#### Required work:
From the records below, return every line containing the word "Ensure".
# # # # #
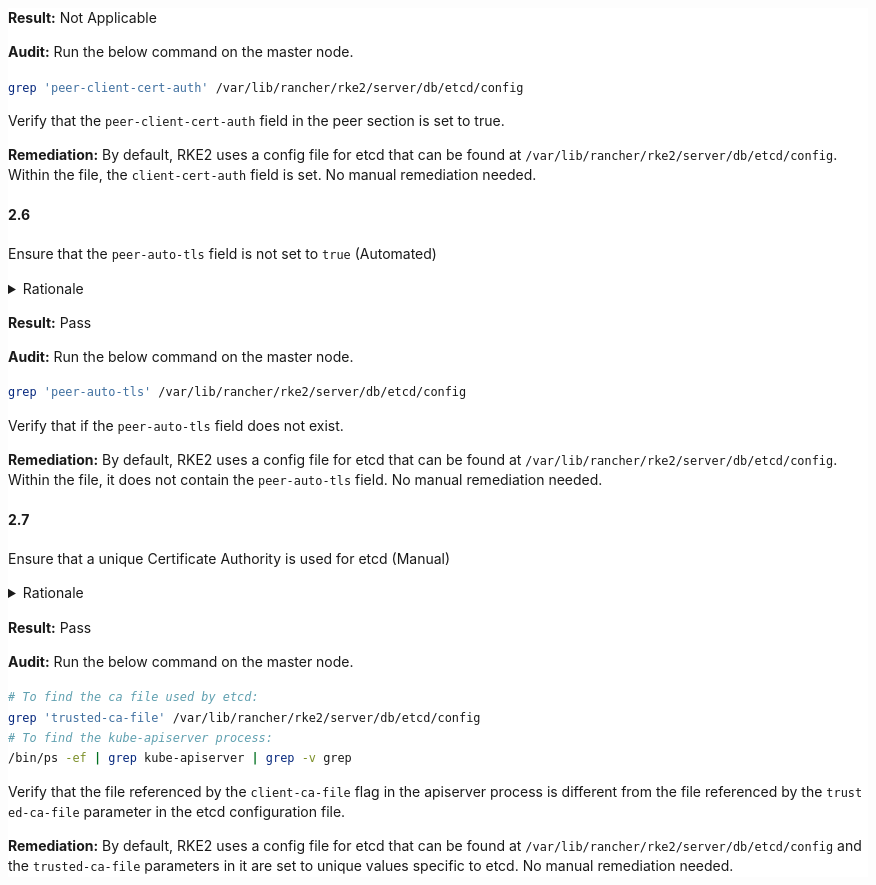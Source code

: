**Result:** Not Applicable

**Audit:**
Run the below command on the master node.

```bash
grep 'peer-client-cert-auth' /var/lib/rancher/rke2/server/db/etcd/config
```

Verify that the `peer-client-cert-auth` field in the peer section is set to true.

**Remediation:**
By default, RKE2 uses a config file for etcd that can be found at `/var/lib/rancher/rke2/server/db/etcd/config`. Within the file, the `client-cert-auth` field is set. No manual remediation needed.


#### 2.6
Ensure that the `peer-auto-tls` field is not set to `true` (Automated)
<details><summary>Rationale</summary></details>

**Result:** Pass

**Audit:**
Run the below command on the master node.

```bash
grep 'peer-auto-tls' /var/lib/rancher/rke2/server/db/etcd/config
```

Verify that if the `peer-auto-tls` field does not exist.

**Remediation:**
By default, RKE2 uses a config file for etcd that can be found at `/var/lib/rancher/rke2/server/db/etcd/config`. Within the file, it does not contain the `peer-auto-tls` field. No manual remediation needed.


#### 2.7
Ensure that a unique Certificate Authority is used for etcd (Manual)
<details><summary>Rationale</summary></details>

**Result:** Pass

**Audit:**
Run the below command on the master node.

```bash
# To find the ca file used by etcd:
grep 'trusted-ca-file' /var/lib/rancher/rke2/server/db/etcd/config
# To find the kube-apiserver process:
/bin/ps -ef | grep kube-apiserver | grep -v grep
```

Verify that the file referenced by the `client-ca-file` flag in the apiserver process is different from the file referenced by the `trusted-ca-file` parameter in the etcd configuration file.

**Remediation:**
By default, RKE2 uses a config file for etcd that can be found at `/var/lib/rancher/rke2/server/db/etcd/config` and the `trusted-ca-file` parameters in it are set to unique values specific to etcd. No manual remediation needed.
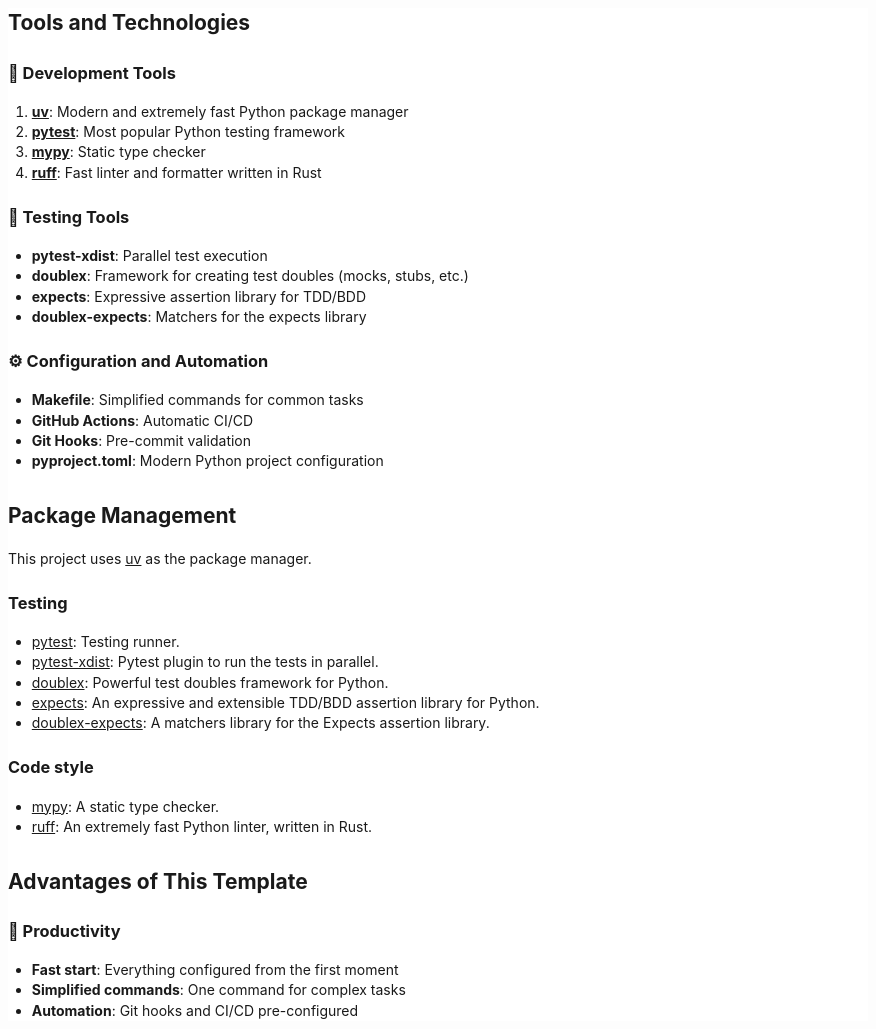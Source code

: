 ## Tools and Technologies

### 🔧 Development Tools

1. **[uv](https://docs.astral.sh/uv)**: Modern and extremely fast Python package manager
2. **[pytest](https://docs.pytest.org/)**: Most popular Python testing framework
3. **[mypy](https://mypy.readthedocs.io/)**: Static type checker
4. **[ruff](https://github.com/astral-sh/ruff)**: Fast linter and formatter written in Rust

### 🧪 Testing Tools

- **pytest-xdist**: Parallel test execution
- **doublex**: Framework for creating test doubles (mocks, stubs, etc.)
- **expects**: Expressive assertion library for TDD/BDD
- **doublex-expects**: Matchers for the expects library

### ⚙️ Configuration and Automation

- **Makefile**: Simplified commands for common tasks
- **GitHub Actions**: Automatic CI/CD
- **Git Hooks**: Pre-commit validation
- **pyproject.toml**: Modern Python project configuration

## Package Management

This project uses [uv](https://docs.astral.sh/uv) as the package manager.

### Testing

- [pytest](https://docs.pytest.org/en/7.1.x/contents.html): Testing runner.
- [pytest-xdist](https://github.com/pytest-dev/pytest-xdist): Pytest plugin to run the tests in parallel.
- [doublex](https://github.com/davidvilla/python-doublex): Powerful test doubles framework for Python.
- [expects](https://expects.readthedocs.io/en/stable/): An expressive and extensible TDD/BDD assertion library for Python.
- [doublex-expects](https://github.com/jaimegildesagredo/doublex-expects): A matchers library for the Expects assertion library.

### Code style

- [mypy](https://mypy.readthedocs.io/en/stable/): A static type checker.
- [ruff](https://github.com/astral-sh/ruff): An extremely fast Python linter, written in Rust.

## Advantages of This Template

### 🚀 Productivity
- **Fast start**: Everything configured from the first moment
- **Simplified commands**: One command for complex tasks
- **Automation**: Git hooks and CI/CD pre-configured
# # # # #
#### Result of this task:
Ensure that the `peer-auto-tls` field is not set to `true` (Automated)
Ensure that a unique Certificate Authority is used for etcd (Manual)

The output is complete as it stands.